Jonathan Kpoku
- Born: 22 June 1999 (age 26)
- Height: 2.02 m (6 ft 8 in)
- Weight: 103 kg (16 st 3 lb; 227 lb)
- Notable relative(s): Joel Kpoku Junior Kpoku

Rugby union career
- Position: Lock
- Current team: CS Bourgoin-Jallieu

Senior career
- Years: Team / Apps / (Points)
- 2018-2021: Saracens
- 2018-2020: → Apmthill (loan)
- 2021-2022: Coventry RFC
- 2022-: CS Bourgoin-Jallieu
- Correct as of 16 March 2024

= Jonathan Kpoku =

English rugby union player (born 2004)

Jonathan Kpoku (born 22 June 1999) is an English rugby union player who plays as a lock forward for CS Bourgoin-Jallieu.

==Career==
Kpoku initially played Rugby League for the London Skolars prior to joining the Saracens academy, where he played alongside his twin brother Joel Kpoku. He made his senior debut for Saracens during the 2018–19 season in the Premiership Rugby Cup against Worcester Warriors.

He left Saracens to play on loan for Ampthill for whom he helped gain promotion to the Rugby Championship in 2019, before returning to them on loan the following season.
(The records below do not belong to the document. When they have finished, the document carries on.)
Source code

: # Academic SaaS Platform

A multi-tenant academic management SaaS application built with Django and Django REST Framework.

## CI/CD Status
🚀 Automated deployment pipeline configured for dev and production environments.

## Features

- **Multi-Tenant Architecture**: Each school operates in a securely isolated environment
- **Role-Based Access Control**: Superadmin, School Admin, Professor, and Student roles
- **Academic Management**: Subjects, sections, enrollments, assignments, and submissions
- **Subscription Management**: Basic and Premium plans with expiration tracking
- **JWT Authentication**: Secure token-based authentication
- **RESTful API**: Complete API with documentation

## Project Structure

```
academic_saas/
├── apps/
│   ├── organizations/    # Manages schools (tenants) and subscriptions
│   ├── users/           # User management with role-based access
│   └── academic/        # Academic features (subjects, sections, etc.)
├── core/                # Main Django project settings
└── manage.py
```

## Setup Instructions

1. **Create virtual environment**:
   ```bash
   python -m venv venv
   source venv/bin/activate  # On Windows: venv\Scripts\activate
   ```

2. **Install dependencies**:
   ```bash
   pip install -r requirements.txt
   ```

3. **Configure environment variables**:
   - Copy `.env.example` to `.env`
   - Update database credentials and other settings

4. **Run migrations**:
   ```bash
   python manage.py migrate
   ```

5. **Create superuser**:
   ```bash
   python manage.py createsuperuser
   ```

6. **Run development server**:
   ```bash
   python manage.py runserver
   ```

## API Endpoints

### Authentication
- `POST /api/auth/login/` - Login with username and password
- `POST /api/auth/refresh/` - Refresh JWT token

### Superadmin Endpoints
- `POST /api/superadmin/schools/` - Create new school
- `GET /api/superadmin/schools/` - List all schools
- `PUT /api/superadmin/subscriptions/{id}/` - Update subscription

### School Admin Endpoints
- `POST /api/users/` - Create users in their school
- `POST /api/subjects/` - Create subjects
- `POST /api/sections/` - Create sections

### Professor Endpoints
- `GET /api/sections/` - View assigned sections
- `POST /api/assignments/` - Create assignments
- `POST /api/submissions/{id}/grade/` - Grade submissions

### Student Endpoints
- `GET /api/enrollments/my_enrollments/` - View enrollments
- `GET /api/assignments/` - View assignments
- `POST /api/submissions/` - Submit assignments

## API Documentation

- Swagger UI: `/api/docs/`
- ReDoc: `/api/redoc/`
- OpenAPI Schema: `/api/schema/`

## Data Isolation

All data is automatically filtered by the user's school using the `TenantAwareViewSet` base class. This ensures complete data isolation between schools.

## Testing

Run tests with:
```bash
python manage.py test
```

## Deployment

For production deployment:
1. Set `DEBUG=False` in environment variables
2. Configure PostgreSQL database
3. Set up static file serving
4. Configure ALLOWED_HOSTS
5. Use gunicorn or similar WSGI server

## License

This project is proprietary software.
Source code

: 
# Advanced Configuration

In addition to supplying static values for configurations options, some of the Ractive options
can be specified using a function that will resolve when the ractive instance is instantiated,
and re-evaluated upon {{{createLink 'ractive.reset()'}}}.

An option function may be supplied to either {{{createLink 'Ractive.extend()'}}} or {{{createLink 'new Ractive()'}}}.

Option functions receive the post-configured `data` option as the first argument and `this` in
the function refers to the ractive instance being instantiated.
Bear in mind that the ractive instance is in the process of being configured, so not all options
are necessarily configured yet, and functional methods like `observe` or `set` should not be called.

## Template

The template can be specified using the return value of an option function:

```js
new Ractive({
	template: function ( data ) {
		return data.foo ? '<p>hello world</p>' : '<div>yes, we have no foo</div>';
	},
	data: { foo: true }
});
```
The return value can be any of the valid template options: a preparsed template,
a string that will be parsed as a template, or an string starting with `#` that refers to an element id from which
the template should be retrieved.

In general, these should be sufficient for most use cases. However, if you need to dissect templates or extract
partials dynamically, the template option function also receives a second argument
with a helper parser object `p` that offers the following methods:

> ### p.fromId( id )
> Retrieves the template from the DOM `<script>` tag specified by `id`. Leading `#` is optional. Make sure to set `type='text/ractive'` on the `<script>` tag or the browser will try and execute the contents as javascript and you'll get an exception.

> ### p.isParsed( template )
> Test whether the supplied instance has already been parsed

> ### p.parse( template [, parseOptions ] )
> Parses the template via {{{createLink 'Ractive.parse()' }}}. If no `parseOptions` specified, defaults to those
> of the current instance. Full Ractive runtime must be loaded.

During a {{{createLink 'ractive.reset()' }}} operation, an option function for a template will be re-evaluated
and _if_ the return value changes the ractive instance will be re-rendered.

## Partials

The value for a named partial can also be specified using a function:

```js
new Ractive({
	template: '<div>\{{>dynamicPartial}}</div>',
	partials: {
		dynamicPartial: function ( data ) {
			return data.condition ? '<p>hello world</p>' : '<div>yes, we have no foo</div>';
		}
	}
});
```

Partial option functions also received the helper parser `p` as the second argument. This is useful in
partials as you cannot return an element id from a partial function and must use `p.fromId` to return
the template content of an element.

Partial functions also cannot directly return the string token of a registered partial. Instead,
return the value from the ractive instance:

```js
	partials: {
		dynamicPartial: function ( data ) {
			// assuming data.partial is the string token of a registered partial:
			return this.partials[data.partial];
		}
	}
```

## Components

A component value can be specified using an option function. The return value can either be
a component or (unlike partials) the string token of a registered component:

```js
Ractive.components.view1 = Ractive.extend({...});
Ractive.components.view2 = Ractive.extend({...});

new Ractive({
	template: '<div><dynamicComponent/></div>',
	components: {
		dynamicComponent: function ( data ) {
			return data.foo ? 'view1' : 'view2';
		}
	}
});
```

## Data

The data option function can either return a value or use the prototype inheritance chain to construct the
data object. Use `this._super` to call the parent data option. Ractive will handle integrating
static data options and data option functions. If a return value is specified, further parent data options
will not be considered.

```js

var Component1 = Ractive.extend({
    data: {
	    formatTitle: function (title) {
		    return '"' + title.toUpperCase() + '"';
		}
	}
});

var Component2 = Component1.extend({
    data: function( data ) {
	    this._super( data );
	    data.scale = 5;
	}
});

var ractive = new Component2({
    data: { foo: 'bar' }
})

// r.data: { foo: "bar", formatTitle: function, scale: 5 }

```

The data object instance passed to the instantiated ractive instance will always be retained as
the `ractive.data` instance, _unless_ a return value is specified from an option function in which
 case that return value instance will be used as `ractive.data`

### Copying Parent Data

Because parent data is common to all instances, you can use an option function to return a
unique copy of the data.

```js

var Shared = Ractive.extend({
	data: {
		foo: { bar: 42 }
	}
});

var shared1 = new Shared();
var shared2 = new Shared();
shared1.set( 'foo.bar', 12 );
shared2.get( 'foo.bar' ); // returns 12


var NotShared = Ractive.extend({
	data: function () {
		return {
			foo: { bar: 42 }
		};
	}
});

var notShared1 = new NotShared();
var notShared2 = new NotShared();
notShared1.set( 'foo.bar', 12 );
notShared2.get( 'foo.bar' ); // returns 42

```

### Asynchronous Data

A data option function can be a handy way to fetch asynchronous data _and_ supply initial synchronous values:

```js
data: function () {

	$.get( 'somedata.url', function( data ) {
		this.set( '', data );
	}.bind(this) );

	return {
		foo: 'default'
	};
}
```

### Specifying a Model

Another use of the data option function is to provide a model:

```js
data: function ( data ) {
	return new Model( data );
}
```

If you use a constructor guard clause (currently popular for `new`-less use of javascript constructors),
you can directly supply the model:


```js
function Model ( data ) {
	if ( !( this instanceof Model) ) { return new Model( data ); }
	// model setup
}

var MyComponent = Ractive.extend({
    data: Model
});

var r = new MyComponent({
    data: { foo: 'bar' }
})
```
He later signed permanently for Coventry RFC.

He signed for CS Bourgoin-Jallieu in June 2022.

==International career==
He played for the England national under-20 rugby union team in the 2019 Six Nations Under 20s Championship.

==Personal life==
His parents are from the Democratic Republic of Congo. He is the older brother of rugby player Junior Kpoku and twin brother of rugby player Joel Kpoku.